Start of RECORDS PROVIDED
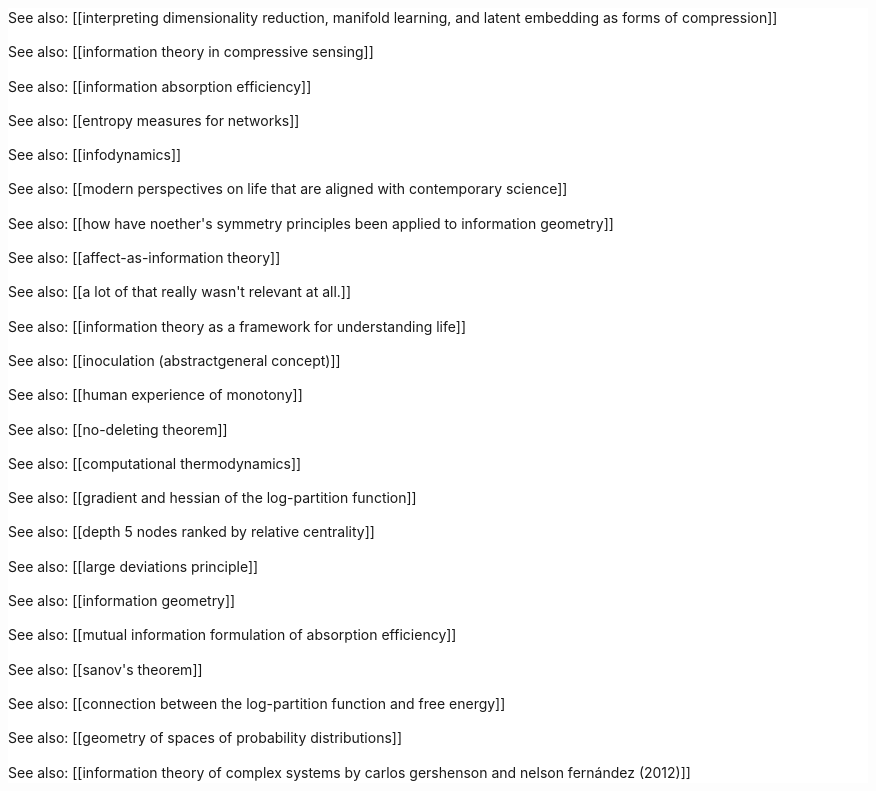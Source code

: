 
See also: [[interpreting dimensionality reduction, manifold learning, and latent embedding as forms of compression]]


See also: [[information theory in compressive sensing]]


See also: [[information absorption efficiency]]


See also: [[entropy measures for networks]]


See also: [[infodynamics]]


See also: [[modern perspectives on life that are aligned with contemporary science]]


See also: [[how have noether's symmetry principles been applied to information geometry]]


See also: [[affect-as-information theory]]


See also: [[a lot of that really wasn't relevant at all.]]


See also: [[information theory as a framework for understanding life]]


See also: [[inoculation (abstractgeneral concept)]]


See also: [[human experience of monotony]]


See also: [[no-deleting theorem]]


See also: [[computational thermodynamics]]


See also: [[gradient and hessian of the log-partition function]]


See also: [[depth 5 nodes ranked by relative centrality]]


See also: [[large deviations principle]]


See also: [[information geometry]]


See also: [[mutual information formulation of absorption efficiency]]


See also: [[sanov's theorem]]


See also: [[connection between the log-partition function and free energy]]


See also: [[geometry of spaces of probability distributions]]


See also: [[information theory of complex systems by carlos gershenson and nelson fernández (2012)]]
End of RECORDS PROVIDED
DESCRIPTION OF THE TASK:
Repeat exactly the lines of the records from the one containing "See also: [[geometry" to the last, and include no line outside that stretch.

FINAL ANSWER:
See also: [[geometry of spaces of probability distributions]]


See also: [[information theory of complex systems by carlos gershenson and nelson fernández (2012)]]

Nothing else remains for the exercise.